Problem Set 3: Estimator and Bootstrap

For this problem set, we will summarize wealth gaps using data from the 2022 Survey of Consumer Finances. We accessed these data via the Berkeley Survey Documentation and Analysis website and prepared the data file scf_prepared.csv that you can load directly with the line of code below.

scf_prepared <- read_csv("https://soc114.github.io/data/scf_prepared.csv")

A row of these data corresponds to a household. These data contain three variables:

race of the household respondent, coded in categories White, Black, Hispanic, Asian, and Other.
wealth is the net worth of the household (assets minus debts), with households below $10,000 recoded to a bottom-code of $10,000
weight is a sample weight (the inverse probability of sample inclusion)

Below we have info to get you started. The problem set questions start in the section write an estimator function.

Info to get you started

This problem set will summarize wealth by the geometric mean, which is a summary statistic often used for distributions with long right tails. This summary statistic can be understood in steps:

Transform $X$ to $\text{log}(X)$ to bring in the long right tail
Summarize the transformed distribution by its mean
Exponentiate the summary to move back to the scale of $X$ (since $e^{\text{log}(X)} = X$)

The figure below visualizes these steps to build intuition.
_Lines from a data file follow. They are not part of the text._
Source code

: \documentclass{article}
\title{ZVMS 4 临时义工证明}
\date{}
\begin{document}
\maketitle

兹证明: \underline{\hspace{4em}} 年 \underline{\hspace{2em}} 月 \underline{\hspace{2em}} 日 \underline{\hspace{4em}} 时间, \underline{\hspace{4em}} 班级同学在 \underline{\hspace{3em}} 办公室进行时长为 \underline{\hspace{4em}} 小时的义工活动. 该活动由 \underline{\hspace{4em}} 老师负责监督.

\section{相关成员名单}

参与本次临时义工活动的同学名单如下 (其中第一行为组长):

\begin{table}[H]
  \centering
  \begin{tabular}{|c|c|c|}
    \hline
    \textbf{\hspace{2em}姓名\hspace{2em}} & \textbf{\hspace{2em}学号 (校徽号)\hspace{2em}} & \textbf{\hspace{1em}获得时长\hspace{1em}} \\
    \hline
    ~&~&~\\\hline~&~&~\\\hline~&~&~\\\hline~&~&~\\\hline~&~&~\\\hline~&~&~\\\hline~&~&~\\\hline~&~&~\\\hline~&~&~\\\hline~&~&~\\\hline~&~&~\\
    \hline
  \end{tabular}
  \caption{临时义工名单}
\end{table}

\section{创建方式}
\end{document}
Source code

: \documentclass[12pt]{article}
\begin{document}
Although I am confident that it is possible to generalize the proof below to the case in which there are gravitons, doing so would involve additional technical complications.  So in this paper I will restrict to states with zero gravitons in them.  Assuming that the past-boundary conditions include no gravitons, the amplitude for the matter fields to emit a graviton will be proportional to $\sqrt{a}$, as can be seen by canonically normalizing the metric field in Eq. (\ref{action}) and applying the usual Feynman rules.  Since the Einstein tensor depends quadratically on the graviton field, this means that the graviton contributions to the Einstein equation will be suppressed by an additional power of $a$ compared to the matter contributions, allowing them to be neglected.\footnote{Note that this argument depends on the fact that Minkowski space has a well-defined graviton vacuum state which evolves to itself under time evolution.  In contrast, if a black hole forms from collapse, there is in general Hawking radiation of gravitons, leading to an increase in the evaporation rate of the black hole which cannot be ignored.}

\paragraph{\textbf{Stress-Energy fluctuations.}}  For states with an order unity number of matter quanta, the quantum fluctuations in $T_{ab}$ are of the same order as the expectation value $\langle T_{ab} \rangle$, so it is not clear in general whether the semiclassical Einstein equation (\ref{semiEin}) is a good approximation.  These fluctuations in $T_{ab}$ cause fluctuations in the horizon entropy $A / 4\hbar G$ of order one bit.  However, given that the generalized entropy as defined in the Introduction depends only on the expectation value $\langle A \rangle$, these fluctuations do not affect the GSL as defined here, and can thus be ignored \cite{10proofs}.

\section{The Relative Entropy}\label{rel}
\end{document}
The code below applies these steps to the scf_prepared data to estimate the geometric mean of household wealth.

scf_prepared |>
  # Creates a new variable log_wealth
  # which is the log of the wealth variable
  mutate(
    log_wealth = log(wealth)
  ) |>
  # Summarizes log wealth
  # by its weighted mean
  # (weight is the inverse probability
  # of sample inclusion)
  summarize(
    mean_log_wealth = weighted.mean(
      x = log_wealth, 
      w = weight
    )
  ) |>
  # Create a new variable geo_mean which
  # is the exponentiated mean of the log wealth
  mutate(
    geo_mean = exp(mean_log_wealth)
  ) |>
  # Pull the result out of the tibble
  # object to return a number
  pull(geo_mean)

[1] 161195.7

Now it is your turn! The code above will be useful in the problem set parts below.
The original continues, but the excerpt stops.